▶
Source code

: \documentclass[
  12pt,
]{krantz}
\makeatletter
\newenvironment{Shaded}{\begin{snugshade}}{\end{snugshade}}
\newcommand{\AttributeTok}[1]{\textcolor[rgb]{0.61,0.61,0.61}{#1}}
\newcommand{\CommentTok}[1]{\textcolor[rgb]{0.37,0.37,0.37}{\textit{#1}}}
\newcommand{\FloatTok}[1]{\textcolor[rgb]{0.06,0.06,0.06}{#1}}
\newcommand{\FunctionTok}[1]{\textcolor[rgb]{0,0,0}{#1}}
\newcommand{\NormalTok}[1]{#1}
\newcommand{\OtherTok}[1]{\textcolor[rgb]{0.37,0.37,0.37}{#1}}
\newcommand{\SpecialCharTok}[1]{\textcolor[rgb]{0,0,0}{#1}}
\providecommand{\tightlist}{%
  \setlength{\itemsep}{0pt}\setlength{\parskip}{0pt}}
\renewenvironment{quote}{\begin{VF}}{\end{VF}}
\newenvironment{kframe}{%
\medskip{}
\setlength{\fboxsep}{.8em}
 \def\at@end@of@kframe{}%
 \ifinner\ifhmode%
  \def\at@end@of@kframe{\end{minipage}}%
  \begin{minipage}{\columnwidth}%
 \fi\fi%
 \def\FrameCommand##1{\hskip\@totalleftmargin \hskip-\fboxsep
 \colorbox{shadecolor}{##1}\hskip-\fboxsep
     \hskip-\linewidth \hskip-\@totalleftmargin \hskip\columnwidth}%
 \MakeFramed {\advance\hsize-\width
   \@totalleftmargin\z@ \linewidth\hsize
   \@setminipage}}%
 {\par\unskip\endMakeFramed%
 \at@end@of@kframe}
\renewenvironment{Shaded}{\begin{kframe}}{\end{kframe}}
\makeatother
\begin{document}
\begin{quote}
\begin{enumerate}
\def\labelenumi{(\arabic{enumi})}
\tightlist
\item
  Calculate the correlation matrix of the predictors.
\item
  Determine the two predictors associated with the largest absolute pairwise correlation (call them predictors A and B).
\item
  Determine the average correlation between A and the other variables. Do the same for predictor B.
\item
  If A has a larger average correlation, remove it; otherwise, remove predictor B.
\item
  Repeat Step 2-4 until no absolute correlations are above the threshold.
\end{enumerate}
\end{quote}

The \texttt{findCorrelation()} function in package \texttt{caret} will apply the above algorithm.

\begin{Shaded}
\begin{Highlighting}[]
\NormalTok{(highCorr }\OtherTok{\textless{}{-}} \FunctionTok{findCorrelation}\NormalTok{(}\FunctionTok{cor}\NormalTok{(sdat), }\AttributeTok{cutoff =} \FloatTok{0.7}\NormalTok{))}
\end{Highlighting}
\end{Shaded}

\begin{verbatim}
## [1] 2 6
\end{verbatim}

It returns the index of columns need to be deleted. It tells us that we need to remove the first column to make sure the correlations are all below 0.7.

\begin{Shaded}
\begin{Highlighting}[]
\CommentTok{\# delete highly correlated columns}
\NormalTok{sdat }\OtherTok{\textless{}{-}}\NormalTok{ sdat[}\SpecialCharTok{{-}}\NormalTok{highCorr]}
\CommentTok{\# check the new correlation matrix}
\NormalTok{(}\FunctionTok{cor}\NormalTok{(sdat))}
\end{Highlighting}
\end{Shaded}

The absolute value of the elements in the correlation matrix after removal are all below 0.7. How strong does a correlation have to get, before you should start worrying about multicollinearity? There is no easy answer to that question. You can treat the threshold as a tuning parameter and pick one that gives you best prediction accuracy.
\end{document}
◀
Tell how many lines in the listing include the string "CommentTok", and write nothing but that number.

* RESPONSE TO THIS EXERCISE:
3